▸ **EXERCISE OBJECTIVE**
Search the listing below for lines containing the string "타임라인". Reply with their count only.

▸ **PROVIDED INFORMATION**
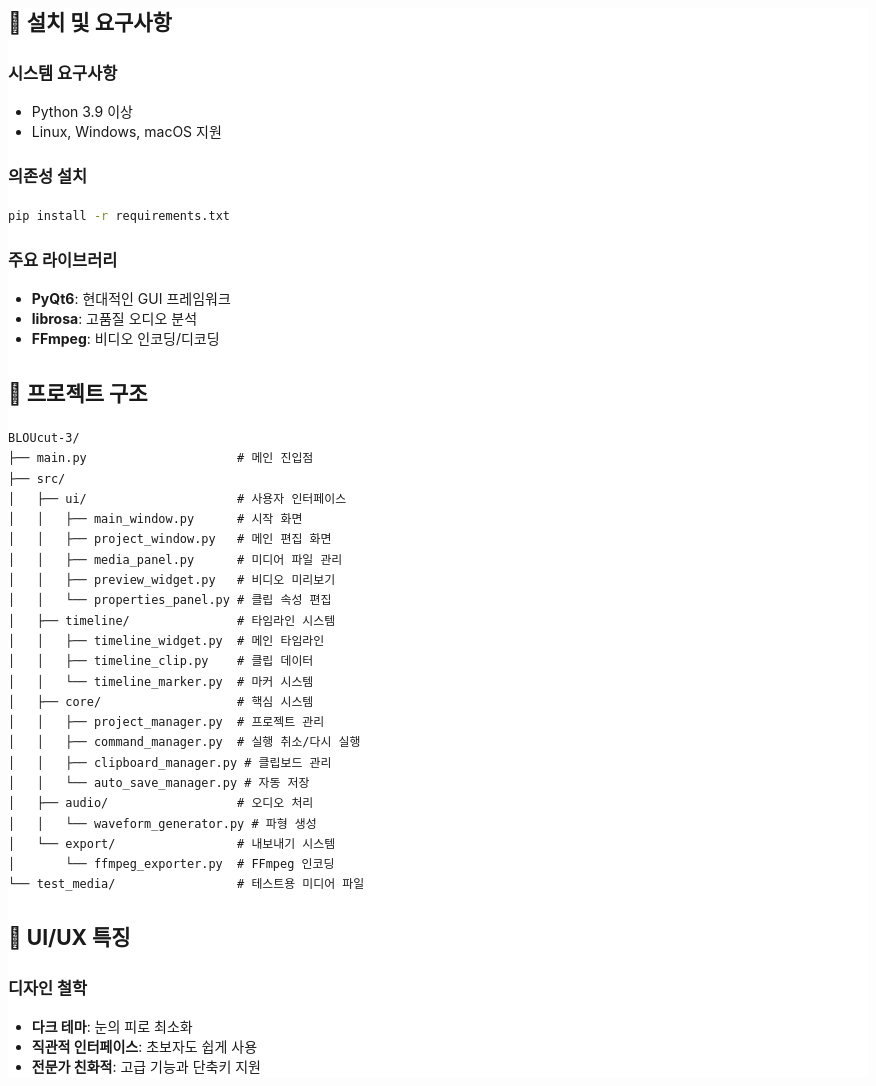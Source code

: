 ## 🔧 설치 및 요구사항

### 시스템 요구사항
- Python 3.9 이상
- Linux, Windows, macOS 지원

### 의존성 설치
```bash
pip install -r requirements.txt
```

### 주요 라이브러리
- **PyQt6**: 현대적인 GUI 프레임워크
- **librosa**: 고품질 오디오 분석
- **FFmpeg**: 비디오 인코딩/디코딩

## 📁 프로젝트 구조
```
BLOUcut-3/
├── main.py                     # 메인 진입점
├── src/
│   ├── ui/                     # 사용자 인터페이스
│   │   ├── main_window.py      # 시작 화면
│   │   ├── project_window.py   # 메인 편집 화면
│   │   ├── media_panel.py      # 미디어 파일 관리
│   │   ├── preview_widget.py   # 비디오 미리보기
│   │   └── properties_panel.py # 클립 속성 편집
│   ├── timeline/               # 타임라인 시스템
│   │   ├── timeline_widget.py  # 메인 타임라인
│   │   ├── timeline_clip.py    # 클립 데이터
│   │   └── timeline_marker.py  # 마커 시스템
│   ├── core/                   # 핵심 시스템
│   │   ├── project_manager.py  # 프로젝트 관리
│   │   ├── command_manager.py  # 실행 취소/다시 실행
│   │   ├── clipboard_manager.py # 클립보드 관리
│   │   └── auto_save_manager.py # 자동 저장
│   ├── audio/                  # 오디오 처리
│   │   └── waveform_generator.py # 파형 생성
│   └── export/                 # 내보내기 시스템
│       └── ffmpeg_exporter.py  # FFmpeg 인코딩
└── test_media/                 # 테스트용 미디어 파일
```

## 🎨 UI/UX 특징

### 디자인 철학
- **다크 테마**: 눈의 피로 최소화
- **직관적 인터페이스**: 초보자도 쉽게 사용
- **전문가 친화적**: 고급 기능과 단축키 지원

▸ **ANSWER AREA**
2